[EXERCISE DATA Boundary: Start]

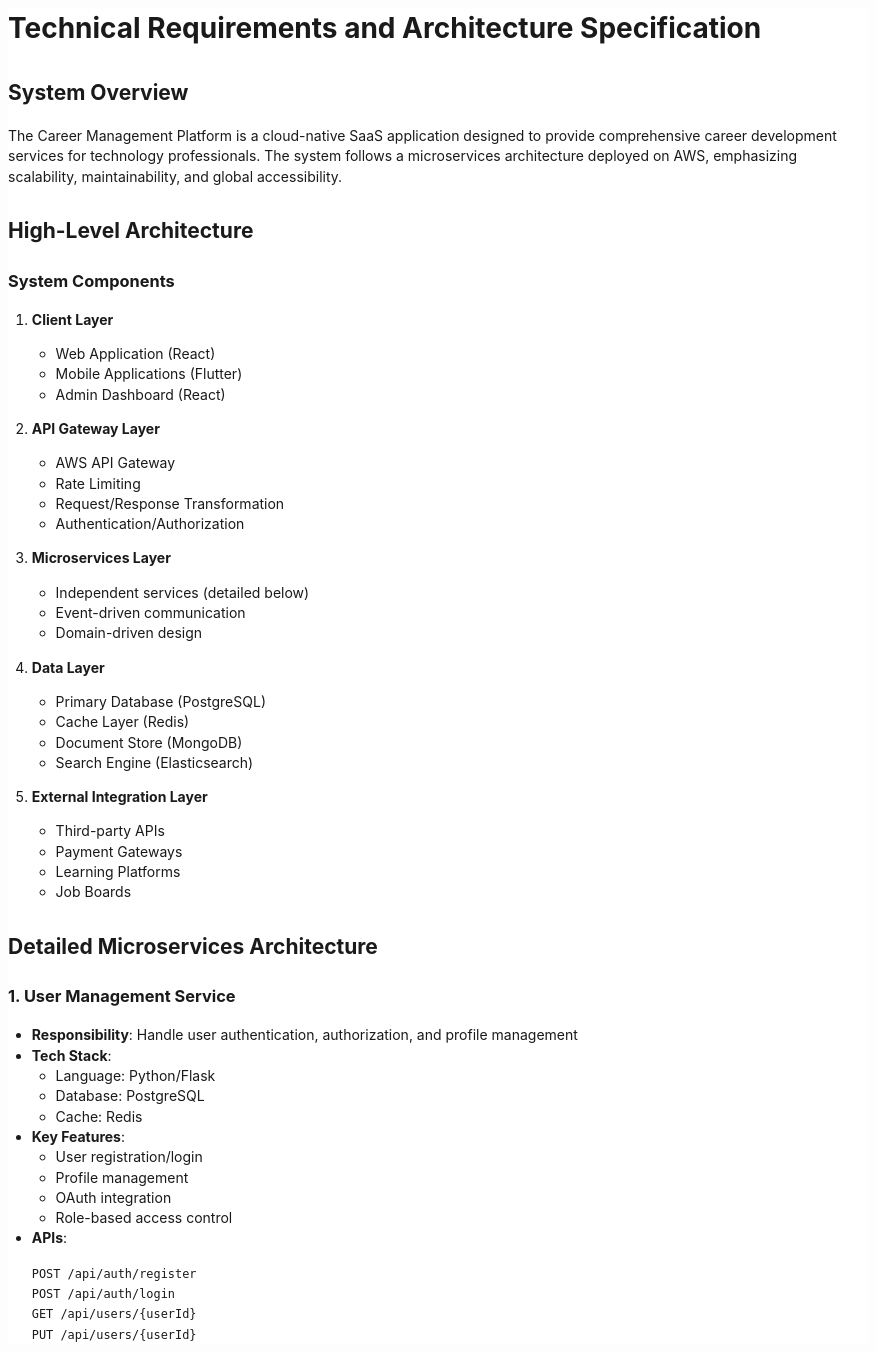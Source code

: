 # Technical Requirements and Architecture Specification

## System Overview

The Career Management Platform is a cloud-native SaaS application designed to provide comprehensive career development services for technology professionals. The system follows a microservices architecture deployed on AWS, emphasizing scalability, maintainability, and global accessibility.

## High-Level Architecture

### System Components

1. **Client Layer**
   - Web Application (React)
   - Mobile Applications (Flutter)
   - Admin Dashboard (React)

2. **API Gateway Layer**
   - AWS API Gateway
   - Rate Limiting
   - Request/Response Transformation
   - Authentication/Authorization

3. **Microservices Layer**
   - Independent services (detailed below)
   - Event-driven communication
   - Domain-driven design

4. **Data Layer**
   - Primary Database (PostgreSQL)
   - Cache Layer (Redis)
   - Document Store (MongoDB)
   - Search Engine (Elasticsearch)

5. **External Integration Layer**
   - Third-party APIs
   - Payment Gateways
   - Learning Platforms
   - Job Boards

## Detailed Microservices Architecture

### 1. User Management Service
- **Responsibility**: Handle user authentication, authorization, and profile management
- **Tech Stack**:
  - Language: Python/Flask
  - Database: PostgreSQL
  - Cache: Redis
- **Key Features**:
  - User registration/login
  - Profile management
  - OAuth integration
  - Role-based access control
- **APIs**:
  ```
  POST /api/auth/register
  POST /api/auth/login
  GET /api/users/{userId}
  PUT /api/users/{userId}
  ```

[EXERCISE DATA Boundary: End]

» **EXERCISE INSTRUCTIONS**: Return exactly the line that contains "- Language: Python/Flask" and every line after it, through the last line of the records.

» **SOLUTION BELOW**:
  - Language: Python/Flask
  - Database: PostgreSQL
  - Cache: Redis
- **Key Features**:
  - User registration/login
  - Profile management
  - OAuth integration
  - Role-based access control
- **APIs**:
  ```
  POST /api/auth/register
  POST /api/auth/login
  GET /api/users/{userId}
  PUT /api/users/{userId}
  ```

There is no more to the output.